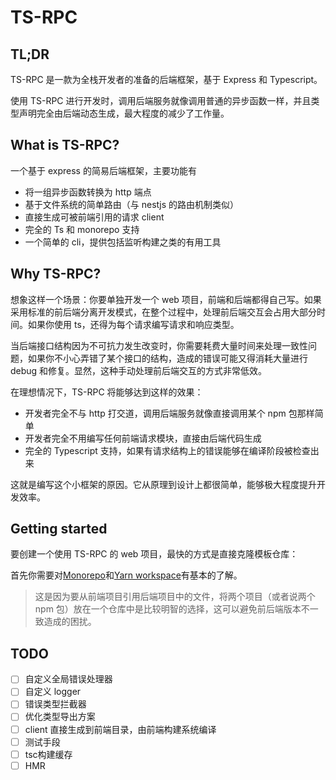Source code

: # TS-RPC

## TL;DR

TS-RPC 是一款为全栈开发者的准备的后端框架，基于 Express 和 Typescript。

使用 TS-RPC 进行开发时，调用后端服务就像调用普通的异步函数一样，并且类型声明完全由后端动态生成，最大程度的减少了工作量。

## What is TS-RPC?

一个基于 express 的简易后端框架，主要功能有

- 将一组异步函数转换为 http 端点
- 基于文件系统的简单路由（与 nestjs 的路由机制类似）
- 直接生成可被前端引用的请求 client
- 完全的 Ts 和 monorepo 支持
- 一个简单的 cli，提供包括监听构建之类的有用工具

## Why TS-RPC?

想象这样一个场景：你要单独开发一个 web 项目，前端和后端都得自己写。如果采用标准的前后端分离开发模式，在整个过程中，处理前后端交互会占用大部分时间。如果你使用 ts，还得为每个请求编写请求和响应类型。

当后端接口结构因为不可抗力发生改变时，你需要耗费大量时间来处理一致性问题，如果你不小心弄错了某个接口的结构，造成的错误可能又得消耗大量进行 debug 和修复。显然，这种手动处理前后端交互的方式非常低效。

在理想情况下，TS-RPC 将能够达到这样的效果：

- 开发者完全不与 http 打交道，调用后端服务就像直接调用某个 npm 包那样简单
- 开发者完全不用编写任何前端请求模块，直接由后端代码生成
- 完全的 Typescript 支持，如果有请求结构上的错误能够在编译阶段被检查出来

这就是编写这个小框架的原因。它从原理到设计上都很简单，能够极大程度提升开发效率。

## Getting started

要创建一个使用 TS-RPC 的 web 项目，最快的方式是直接克隆模板仓库：

首先你需要对[Monorepo](https://monorepo.tools/)和[Yarn workspace](https://classic.yarnpkg.com/lang/en/docs/workspaces/)有基本的了解。

> 这是因为要从前端项目引用后端项目中的文件，将两个项目（或者说两个 npm 包）放在一个仓库中是比较明智的选择，这可以避免前后端版本不一致造成的困扰。

## TODO

- [ ] 自定义全局错误处理器
- [ ] 自定义 logger
- [ ] 错误类型拦截器
- [ ] 优化类型导出方案
- [ ] client 直接生成到前端目录，由前端构建系统编译
- [ ] 测试手段
- [ ] tsc构建缓存
- [ ] HMR
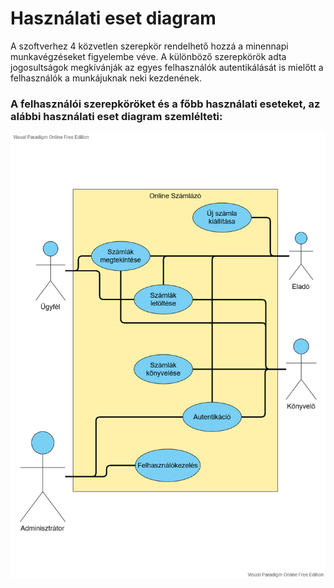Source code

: # Használati eset diagram

A szoftverhez 4 közvetlen szerepkör rendelhető hozzá a minennapi munkavégzéseket figyelembe véve.
A különböző szerepkörök adta jogosultságok megkívánják az egyes felhasználók autentikálását is mielőtt a felhasználók a munkájuknak neki kezdenének.

### A felhasználói szerepköröket és a főbb használati eseteket, az alábbi használati eset diagram szemlélteti:
![Use-Case](/sources/src-feladat_3.png)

Requirement: Everything in the entries must be written out exactly; the pictures stay out.

Result for this task:
Source code

: # TS-RPC

## TL;DR

TS-RPC 是一款为全栈开发者的准备的后端框架，基于 Express 和 Typescript。

使用 TS-RPC 进行开发时，调用后端服务就像调用普通的异步函数一样，并且类型声明完全由后端动态生成，最大程度的减少了工作量。

## What is TS-RPC?

一个基于 express 的简易后端框架，主要功能有

- 将一组异步函数转换为 http 端点
- 基于文件系统的简单路由（与 nestjs 的路由机制类似）
- 直接生成可被前端引用的请求 client
- 完全的 Ts 和 monorepo 支持
- 一个简单的 cli，提供包括监听构建之类的有用工具

## Why TS-RPC?

想象这样一个场景：你要单独开发一个 web 项目，前端和后端都得自己写。如果采用标准的前后端分离开发模式，在整个过程中，处理前后端交互会占用大部分时间。如果你使用 ts，还得为每个请求编写请求和响应类型。

当后端接口结构因为不可抗力发生改变时，你需要耗费大量时间来处理一致性问题，如果你不小心弄错了某个接口的结构，造成的错误可能又得消耗大量进行 debug 和修复。显然，这种手动处理前后端交互的方式非常低效。

在理想情况下，TS-RPC 将能够达到这样的效果：

- 开发者完全不与 http 打交道，调用后端服务就像直接调用某个 npm 包那样简单
- 开发者完全不用编写任何前端请求模块，直接由后端代码生成
- 完全的 Typescript 支持，如果有请求结构上的错误能够在编译阶段被检查出来

这就是编写这个小框架的原因。它从原理到设计上都很简单，能够极大程度提升开发效率。

## Getting started

要创建一个使用 TS-RPC 的 web 项目，最快的方式是直接克隆模板仓库：

首先你需要对[Monorepo](https://monorepo.tools/)和[Yarn workspace](https://classic.yarnpkg.com/lang/en/docs/workspaces/)有基本的了解。

> 这是因为要从前端项目引用后端项目中的文件，将两个项目（或者说两个 npm 包）放在一个仓库中是比较明智的选择，这可以避免前后端版本不一致造成的困扰。

## TODO

- [ ] 自定义全局错误处理器
- [ ] 自定义 logger
- [ ] 错误类型拦截器
- [ ] 优化类型导出方案
- [ ] client 直接生成到前端目录，由前端构建系统编译
- [ ] 测试手段
- [ ] tsc构建缓存
- [ ] HMR
Source code

: # Használati eset diagram

A szoftverhez 4 közvetlen szerepkör rendelhető hozzá a minennapi munkavégzéseket figyelembe véve.
A különböző szerepkörök adta jogosultságok megkívánják az egyes felhasználók autentikálását is mielőtt a felhasználók a munkájuknak neki kezdenének.

### A felhasználói szerepköröket és a főbb használati eseteket, az alábbi használati eset diagram szemlélteti:
![Use-Case](/sources/src-feladat_3.png)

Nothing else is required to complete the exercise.